* _BRIEF_: Show all lines from the listing below that contain "finally".
- - - -
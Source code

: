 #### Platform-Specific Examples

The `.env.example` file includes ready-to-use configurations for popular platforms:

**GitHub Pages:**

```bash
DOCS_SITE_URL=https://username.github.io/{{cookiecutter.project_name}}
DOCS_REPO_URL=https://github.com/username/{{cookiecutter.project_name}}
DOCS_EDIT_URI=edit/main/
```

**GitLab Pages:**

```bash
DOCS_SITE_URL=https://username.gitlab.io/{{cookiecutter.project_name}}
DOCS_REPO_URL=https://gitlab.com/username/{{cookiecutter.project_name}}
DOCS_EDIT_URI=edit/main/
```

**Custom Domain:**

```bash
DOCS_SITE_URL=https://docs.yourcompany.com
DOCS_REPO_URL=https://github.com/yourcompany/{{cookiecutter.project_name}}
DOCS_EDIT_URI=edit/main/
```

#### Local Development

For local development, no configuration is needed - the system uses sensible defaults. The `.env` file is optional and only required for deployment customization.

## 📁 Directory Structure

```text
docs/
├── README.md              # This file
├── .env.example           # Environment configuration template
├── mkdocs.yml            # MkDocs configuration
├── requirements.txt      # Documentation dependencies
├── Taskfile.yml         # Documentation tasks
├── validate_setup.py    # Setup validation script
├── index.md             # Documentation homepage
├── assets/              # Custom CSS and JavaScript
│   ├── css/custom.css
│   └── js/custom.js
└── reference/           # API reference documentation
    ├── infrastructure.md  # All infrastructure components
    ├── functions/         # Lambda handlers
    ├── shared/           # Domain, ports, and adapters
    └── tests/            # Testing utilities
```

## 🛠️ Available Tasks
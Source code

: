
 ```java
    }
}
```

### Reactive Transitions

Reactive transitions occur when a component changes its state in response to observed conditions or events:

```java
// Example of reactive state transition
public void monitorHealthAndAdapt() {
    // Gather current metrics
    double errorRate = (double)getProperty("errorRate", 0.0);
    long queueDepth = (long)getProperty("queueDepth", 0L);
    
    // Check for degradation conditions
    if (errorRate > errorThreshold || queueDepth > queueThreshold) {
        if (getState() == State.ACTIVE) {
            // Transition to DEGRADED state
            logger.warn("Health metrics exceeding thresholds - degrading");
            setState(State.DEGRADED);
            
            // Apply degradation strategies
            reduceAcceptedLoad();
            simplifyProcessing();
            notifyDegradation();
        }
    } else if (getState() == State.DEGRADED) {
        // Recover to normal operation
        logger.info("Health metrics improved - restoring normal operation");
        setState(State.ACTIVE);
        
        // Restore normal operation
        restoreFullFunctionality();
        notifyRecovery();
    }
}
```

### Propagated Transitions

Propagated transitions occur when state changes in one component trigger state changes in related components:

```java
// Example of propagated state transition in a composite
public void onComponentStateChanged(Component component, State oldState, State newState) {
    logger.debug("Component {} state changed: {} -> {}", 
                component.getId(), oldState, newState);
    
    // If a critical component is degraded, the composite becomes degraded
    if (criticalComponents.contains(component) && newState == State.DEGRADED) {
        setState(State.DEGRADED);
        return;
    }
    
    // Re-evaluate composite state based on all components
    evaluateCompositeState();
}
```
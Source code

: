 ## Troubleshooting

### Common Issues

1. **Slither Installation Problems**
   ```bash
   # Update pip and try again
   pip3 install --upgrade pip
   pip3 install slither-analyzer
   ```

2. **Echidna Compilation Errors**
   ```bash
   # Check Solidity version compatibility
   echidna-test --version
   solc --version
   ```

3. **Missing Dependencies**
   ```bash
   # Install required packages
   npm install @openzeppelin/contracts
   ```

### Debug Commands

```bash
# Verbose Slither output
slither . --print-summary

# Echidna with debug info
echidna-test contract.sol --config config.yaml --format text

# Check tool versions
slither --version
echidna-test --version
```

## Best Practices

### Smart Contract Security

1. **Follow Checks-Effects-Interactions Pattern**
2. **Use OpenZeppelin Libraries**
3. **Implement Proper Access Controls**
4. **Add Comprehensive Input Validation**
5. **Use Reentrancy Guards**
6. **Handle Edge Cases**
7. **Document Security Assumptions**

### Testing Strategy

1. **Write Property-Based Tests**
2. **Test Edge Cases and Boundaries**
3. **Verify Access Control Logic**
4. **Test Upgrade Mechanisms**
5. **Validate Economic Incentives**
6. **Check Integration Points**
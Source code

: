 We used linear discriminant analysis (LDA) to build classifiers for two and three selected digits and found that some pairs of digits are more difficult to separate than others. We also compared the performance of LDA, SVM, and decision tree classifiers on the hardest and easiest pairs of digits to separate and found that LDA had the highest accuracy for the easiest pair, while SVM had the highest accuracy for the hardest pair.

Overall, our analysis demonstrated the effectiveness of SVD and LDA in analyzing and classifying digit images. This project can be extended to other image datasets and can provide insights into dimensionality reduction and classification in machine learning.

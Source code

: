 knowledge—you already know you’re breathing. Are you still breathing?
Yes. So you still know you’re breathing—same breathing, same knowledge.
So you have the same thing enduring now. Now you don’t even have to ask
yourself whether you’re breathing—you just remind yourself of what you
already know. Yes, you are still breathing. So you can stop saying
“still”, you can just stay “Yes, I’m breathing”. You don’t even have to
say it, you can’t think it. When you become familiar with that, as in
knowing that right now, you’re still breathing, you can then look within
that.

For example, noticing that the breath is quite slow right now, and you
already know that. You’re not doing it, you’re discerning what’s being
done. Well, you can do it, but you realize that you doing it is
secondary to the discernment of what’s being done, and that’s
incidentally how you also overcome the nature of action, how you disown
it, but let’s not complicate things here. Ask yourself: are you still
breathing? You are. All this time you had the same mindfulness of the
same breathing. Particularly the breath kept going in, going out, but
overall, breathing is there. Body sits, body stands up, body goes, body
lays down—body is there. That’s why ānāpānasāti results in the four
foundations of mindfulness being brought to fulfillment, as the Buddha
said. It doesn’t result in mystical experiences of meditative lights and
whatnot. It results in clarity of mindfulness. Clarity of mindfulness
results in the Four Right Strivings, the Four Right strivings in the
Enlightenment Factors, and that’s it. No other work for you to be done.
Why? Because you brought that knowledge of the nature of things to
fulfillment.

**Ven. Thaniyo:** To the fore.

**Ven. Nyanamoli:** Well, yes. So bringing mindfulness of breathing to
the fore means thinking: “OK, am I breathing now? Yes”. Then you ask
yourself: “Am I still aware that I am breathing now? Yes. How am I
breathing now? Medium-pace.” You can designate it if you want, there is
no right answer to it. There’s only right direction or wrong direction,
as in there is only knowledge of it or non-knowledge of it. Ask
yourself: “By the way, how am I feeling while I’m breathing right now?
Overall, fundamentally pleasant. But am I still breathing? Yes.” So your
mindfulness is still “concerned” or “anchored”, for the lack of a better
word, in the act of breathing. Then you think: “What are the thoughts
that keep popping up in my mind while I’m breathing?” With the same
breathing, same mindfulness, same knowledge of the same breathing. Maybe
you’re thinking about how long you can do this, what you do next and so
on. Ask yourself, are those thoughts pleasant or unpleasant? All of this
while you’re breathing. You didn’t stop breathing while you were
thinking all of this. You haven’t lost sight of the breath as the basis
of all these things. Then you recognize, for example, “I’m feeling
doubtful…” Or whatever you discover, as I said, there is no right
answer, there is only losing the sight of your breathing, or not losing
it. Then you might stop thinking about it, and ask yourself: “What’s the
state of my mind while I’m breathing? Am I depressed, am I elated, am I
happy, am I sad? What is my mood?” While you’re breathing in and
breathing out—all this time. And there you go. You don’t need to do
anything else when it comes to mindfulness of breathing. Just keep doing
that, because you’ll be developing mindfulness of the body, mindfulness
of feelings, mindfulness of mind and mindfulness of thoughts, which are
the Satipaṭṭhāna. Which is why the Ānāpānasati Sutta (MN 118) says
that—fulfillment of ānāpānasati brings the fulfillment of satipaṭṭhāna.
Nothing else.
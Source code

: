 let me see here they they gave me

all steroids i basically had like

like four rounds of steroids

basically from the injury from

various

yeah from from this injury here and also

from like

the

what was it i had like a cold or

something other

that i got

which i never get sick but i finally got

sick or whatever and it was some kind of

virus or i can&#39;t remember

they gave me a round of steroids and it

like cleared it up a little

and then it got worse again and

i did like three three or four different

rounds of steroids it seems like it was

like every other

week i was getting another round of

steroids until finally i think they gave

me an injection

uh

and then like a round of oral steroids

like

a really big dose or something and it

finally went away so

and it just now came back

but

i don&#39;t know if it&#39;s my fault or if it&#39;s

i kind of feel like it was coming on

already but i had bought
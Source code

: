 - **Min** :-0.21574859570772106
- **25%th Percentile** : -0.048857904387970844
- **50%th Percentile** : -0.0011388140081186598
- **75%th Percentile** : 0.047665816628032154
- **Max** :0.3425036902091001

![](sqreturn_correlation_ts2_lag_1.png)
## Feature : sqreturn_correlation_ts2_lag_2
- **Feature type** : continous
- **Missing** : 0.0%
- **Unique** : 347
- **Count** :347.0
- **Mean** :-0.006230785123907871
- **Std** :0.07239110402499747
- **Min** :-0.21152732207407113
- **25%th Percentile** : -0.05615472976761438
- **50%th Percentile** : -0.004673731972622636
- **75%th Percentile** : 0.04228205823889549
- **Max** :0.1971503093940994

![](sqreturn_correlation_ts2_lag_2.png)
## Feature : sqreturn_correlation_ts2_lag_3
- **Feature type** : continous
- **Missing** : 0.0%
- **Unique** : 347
- - - -
* _ANSWER SPACE_:
which i never get sick but i finally got
steroids until finally i think they gave
finally went away so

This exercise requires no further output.